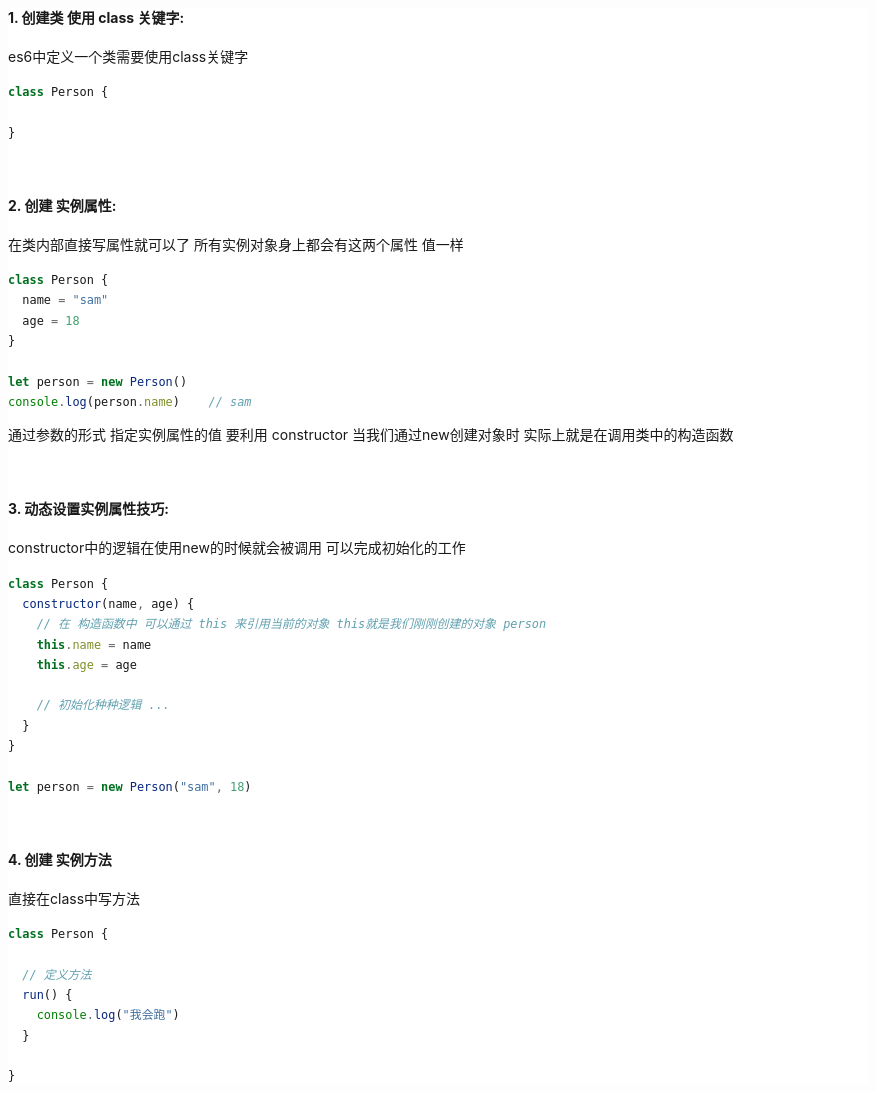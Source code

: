 #### 1. 创建类 使用 class 关键字:
es6中定义一个类需要使用class关键字

```js
class Person {

}
```

<br>

#### 2. 创建 实例属性: 
在类内部直接写属性就可以了 所有实例对象身上都会有这两个属性 值一样
```js
class Person {
  name = "sam"
  age = 18
}

let person = new Person()
console.log(person.name)    // sam
```

通过参数的形式 指定实例属性的值 要利用 constructor
当我们通过new创建对象时 实际上就是在调用类中的构造函数

<br>

#### 3. 动态设置实例属性技巧: 
constructor中的逻辑在使用new的时候就会被调用 可以完成初始化的工作
```js
class Person {
  constructor(name, age) {
    // 在 构造函数中 可以通过 this 来引用当前的对象 this就是我们刚刚创建的对象 person
    this.name = name
    this.age = age

    // 初始化种种逻辑 ... 
  }
}

let person = new Person("sam", 18)
```

<br>

#### 4. 创建 实例方法
直接在class中写方法
```js
class Person {

  // 定义方法
  run() {
    console.log("我会跑")
  }

}
```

Work to complete → Word for word, return all the entries and skip their pictures.

Answer section →
Source code

: #### 1. 创建类 使用 class 关键字:
es6中定义一个类需要使用class关键字

```js
class Person {

}
```

<br>

#### 2. 创建 实例属性: 
在类内部直接写属性就可以了 所有实例对象身上都会有这两个属性 值一样
```js
class Person {
  name = "sam"
  age = 18
}

let person = new Person()
console.log(person.name)    // sam
```

通过参数的形式 指定实例属性的值 要利用 constructor
当我们通过new创建对象时 实际上就是在调用类中的构造函数

<br>

#### 3. 动态设置实例属性技巧: 
constructor中的逻辑在使用new的时候就会被调用 可以完成初始化的工作
```js
class Person {
  constructor(name, age) {
    // 在 构造函数中 可以通过 this 来引用当前的对象 this就是我们刚刚创建的对象 person
    this.name = name
    this.age = age

    // 初始化种种逻辑 ... 
  }
}

let person = new Person("sam", 18)
```

<br>

#### 4. 创建 实例方法
直接在class中写方法
```js
class Person {

  // 定义方法
  run() {
    console.log("我会跑")
  }

}
```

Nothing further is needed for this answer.